Back Talk

By

When the boy who barely speaks says to you, it’s too bad, who you are, into your ear at a party, you know better than to turn your head. You know who he is. It’s when he whispers, too bad, who you belong to—this word: belong—that your body responds, a shiver he can’t detect but that makes you step back towards him. Because damn, he says then, what I wouldn’t do to you. Next he says it dirty, in detail, so quietly no one else knows it’s happening. Is it? Do you, after listening, still as a statue while he leans into your ear from behind but doesn’t touch you, yet—go with him to a stairway outside the party, slipping out that side door in the kitchen, knowing you’ll have to come back for your jacket later, alone? The boy you are dating is his friend. Not his best friend. He is dating a freshman on your track team, but you don’t hang out with her. Her first boyfriend. Her first heartbreak.

You don’t answer him. You don’t even look at him but he knows to leave his beer behind on the counter, to sit down on the steps a flight up from where the party continues, everyone you know in that packed, parent-free apartment, neither one of you remembering to care. Has it happened? Have you unzipped his pants, plunged your hand in before you’ve even kissed, your name falling from his mouth like a plea, a spell? In your memory, the stairwell is bright, too bright. And your hand, your mouth around him, a reward for him even speaking to you, for saying what you didn’t know you wanted to hear. Your boyfriend doesn’t talk either. He doesn’t talk about your body or your friends or his friends or his family who you have seen from a distance of fifty feet but never met, the family he is away with right now. Has it happened, you kneeling on the landing, his zipper against your chin, his head thrown back in surprise, how goddamned loud he is all of a sudden, the shock of what he asked for, how much more he received. When you stop, he asks for a tissue.

Has it happened? Of course it has. The boy who does not speak has told everyone by Tuesday. You, though, choose to stay silent: to your boyfriend, to that asshole, to his girlfriend, who believes him, because it’s easy to believe what you hear when there is no back talk.

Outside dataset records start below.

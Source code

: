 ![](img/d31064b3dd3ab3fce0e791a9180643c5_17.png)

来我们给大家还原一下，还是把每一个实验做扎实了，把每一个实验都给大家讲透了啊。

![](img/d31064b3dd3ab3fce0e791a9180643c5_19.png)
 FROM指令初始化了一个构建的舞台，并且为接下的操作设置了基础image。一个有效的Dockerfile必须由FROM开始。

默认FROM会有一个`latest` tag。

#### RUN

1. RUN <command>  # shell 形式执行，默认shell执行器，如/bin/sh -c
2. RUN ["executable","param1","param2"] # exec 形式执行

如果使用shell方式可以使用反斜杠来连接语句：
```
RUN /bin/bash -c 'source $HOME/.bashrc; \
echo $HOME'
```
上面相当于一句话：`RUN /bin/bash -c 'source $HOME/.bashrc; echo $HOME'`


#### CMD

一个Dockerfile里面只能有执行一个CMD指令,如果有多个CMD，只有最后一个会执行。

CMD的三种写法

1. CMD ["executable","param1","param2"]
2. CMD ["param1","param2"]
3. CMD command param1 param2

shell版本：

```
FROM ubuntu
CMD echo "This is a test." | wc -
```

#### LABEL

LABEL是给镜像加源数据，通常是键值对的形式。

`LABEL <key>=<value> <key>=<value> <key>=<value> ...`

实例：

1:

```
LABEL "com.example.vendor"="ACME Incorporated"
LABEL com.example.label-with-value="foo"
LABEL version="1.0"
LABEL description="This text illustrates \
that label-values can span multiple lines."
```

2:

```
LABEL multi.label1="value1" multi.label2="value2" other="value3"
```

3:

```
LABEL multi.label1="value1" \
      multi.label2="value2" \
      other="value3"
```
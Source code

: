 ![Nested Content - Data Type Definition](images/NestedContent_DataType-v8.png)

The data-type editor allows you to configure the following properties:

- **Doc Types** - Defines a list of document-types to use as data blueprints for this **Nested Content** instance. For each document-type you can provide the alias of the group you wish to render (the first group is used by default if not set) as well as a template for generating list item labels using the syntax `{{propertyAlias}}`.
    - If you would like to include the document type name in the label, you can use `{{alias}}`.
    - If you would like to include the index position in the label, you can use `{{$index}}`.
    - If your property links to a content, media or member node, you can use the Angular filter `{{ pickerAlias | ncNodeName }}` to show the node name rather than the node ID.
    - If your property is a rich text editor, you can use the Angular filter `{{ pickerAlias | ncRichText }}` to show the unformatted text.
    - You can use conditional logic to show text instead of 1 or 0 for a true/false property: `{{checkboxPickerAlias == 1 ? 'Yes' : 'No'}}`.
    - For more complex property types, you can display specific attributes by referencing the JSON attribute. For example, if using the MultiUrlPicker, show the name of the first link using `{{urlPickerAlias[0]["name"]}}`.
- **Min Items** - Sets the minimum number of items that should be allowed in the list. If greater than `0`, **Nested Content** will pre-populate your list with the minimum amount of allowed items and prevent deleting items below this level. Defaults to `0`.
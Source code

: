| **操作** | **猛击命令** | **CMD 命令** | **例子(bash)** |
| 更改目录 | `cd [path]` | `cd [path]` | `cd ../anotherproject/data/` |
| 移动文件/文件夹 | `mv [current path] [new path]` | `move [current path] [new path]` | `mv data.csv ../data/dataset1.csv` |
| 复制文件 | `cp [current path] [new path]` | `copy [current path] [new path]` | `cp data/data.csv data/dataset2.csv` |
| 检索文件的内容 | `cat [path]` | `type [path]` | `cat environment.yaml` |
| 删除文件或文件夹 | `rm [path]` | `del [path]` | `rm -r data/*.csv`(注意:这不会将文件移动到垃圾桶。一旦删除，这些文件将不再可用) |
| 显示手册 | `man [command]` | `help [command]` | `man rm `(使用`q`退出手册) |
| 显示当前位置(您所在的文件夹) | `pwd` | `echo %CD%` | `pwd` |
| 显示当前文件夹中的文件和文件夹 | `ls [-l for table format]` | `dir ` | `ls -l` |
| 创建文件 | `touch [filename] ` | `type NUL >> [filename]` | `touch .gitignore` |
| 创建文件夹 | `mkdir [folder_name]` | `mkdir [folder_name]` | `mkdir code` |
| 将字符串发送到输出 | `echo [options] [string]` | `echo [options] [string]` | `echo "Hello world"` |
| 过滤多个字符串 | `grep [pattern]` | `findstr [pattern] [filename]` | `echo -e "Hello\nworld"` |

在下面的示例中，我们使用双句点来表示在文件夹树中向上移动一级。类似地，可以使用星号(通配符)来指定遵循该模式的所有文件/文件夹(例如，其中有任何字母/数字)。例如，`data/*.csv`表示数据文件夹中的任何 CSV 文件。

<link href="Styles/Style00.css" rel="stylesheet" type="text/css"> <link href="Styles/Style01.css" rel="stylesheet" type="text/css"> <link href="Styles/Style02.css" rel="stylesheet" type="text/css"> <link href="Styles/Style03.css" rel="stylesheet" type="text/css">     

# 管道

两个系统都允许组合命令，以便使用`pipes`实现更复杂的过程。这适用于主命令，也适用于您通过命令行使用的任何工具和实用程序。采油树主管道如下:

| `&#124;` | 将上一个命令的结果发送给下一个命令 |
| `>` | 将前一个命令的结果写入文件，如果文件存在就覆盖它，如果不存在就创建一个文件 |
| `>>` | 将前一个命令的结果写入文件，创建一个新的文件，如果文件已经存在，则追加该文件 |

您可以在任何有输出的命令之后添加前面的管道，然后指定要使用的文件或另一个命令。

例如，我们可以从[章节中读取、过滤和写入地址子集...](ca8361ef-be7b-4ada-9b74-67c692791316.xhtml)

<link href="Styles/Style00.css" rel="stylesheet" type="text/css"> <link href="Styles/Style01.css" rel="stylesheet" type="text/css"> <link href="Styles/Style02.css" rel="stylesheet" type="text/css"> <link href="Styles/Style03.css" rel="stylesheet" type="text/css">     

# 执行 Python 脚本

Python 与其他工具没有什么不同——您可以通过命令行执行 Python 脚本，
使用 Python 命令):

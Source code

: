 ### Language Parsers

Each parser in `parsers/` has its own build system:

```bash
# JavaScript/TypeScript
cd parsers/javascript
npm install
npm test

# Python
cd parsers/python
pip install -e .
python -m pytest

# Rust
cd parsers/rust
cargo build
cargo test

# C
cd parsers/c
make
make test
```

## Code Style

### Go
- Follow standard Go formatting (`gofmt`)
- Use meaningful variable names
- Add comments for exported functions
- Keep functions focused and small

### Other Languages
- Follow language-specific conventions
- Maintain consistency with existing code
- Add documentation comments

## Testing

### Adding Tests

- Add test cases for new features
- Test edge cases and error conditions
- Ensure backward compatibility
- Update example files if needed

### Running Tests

Now, your boyfriend is talking: Was it worth it? Did you like it? Did you think you could get away with it? And you, too, have questions: Was it worth it? Did you like it? Did you think you could get away with it? The questions are for the asshole, the one who, by the time you graduate fifteen months later, single, you realize you’ve never said a word to. In the stairwell, you just shook your head.